Die Stadt hat bisher
700 000 Euro aufgewendet

„Die Arbeiten werden sicherlich noch einige Wochen dauern“, sagt Stadtsprecherin Martina Eckermann, „die Forschung zur Schadensursache läuft, es gibt verschiedene Gutachten und Berichte, die zusammengetragen werden.“ Im Fokus sei zudem ein geschädigtes Trinkwasserleitungsrohr, das von der Uni Bochum begutachtet werde. Ein Ergebnis dazu liegt laut Stadt noch nicht vor, aber: „Alle im betroffenen Straßenabschnitt noch vorhandenen Trinkwasser-Graugussleitungen wurden von den Wuppertaler Stadtwerken vorsorglich durch andere Materialien ersetzt.“

Die Stadt habe allein für die Arbeiten im Grund nebst THW und Sicherheitsdienst bislang an die 700 000 Euro aufgewendet, sagt Eckermann, nicht hinzu gerechnet die Verluste der Bewohner und Gebäudeschäden.

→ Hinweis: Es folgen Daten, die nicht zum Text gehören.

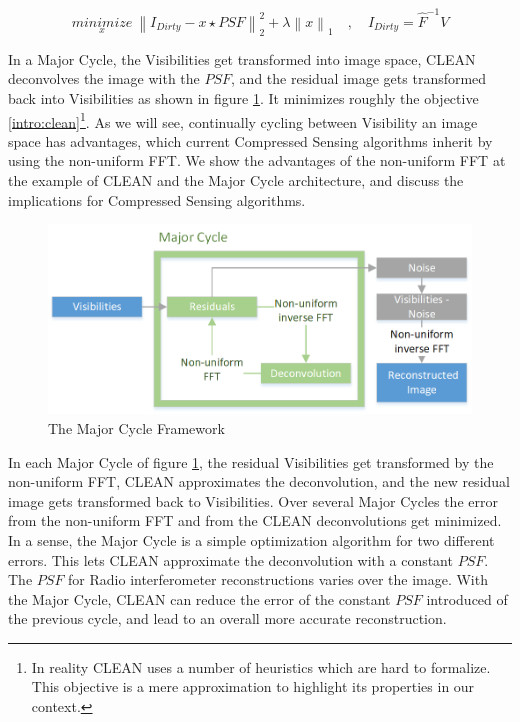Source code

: \begin{equation}\label{intro:clean}
\underset{x}{minimize} \: \left \|  I_{Dirty} - x \star PSF \right \|_2^2 + \lambda \left \| x \right \|_1 \quad, \quad I_{Dirty} = \hat{F}^{-1} V
\end{equation}

In a Major Cycle, the Visibilities get transformed into image space, CLEAN deconvolves the image with the $PSF$, and the residual image gets transformed back into Visibilities as shown in figure \ref{intro:major}. It minimizes roughly the objective \eqref{intro:clean}\footnote{ In reality CLEAN uses a number of heuristics which are hard to formalize. This objective is a mere approximation to highlight its properties in our context.}. As we will see, continually cycling between Visibility an image space has advantages, which current Compressed Sensing algorithms inherit by using the non-uniform FFT. We show the advantages of the non-uniform FFT at the example of CLEAN and the Major Cycle architecture, and discuss the implications for Compressed Sensing algorithms.


\begin{figure}[h]
	\centering
	\includegraphics[width=0.80\linewidth]{./chapters/01.intro/Major-Minor.png}
	\caption{The Major Cycle Framework}
	\label{intro:major}
\end{figure}

In each Major Cycle of figure \ref{intro:major}, the residual Visibilities get transformed by the non-uniform FFT, CLEAN approximates the deconvolution, and the new residual image gets transformed back to Visibilities. Over several Major Cycles the error from the non-uniform FFT and from the CLEAN deconvolutions get minimized. In a sense, the Major Cycle is a simple optimization algorithm for two different errors. This lets CLEAN approximate the deconvolution with a constant $PSF$. The $PSF$ for Radio interferometer reconstructions varies over the image. With the Major Cycle, CLEAN can reduce the error of the constant $PSF$ introduced of the previous cycle, and lead to an overall more accurate reconstruction.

Özay Saglar hat wenig Hoffnung, wieder in ihre Wohnung zurückzukönnen. Im April hatten THW und Feuerwehr persönliche Gegenstände aus dem Haus sichergestellt. „Aber viel konnten wir nicht retten“, sagt Saglar. Möbel, Haushaltsgeräte – „die meisten Sachen sind im Haus geblieben.“ Sie würden schmerzlich vermisst, doch vor allem fehlt das Zuhause. Die fünfköpfige Familie sucht dringend eine dauerhafte neue Bleibe im Wuppertaler Osten.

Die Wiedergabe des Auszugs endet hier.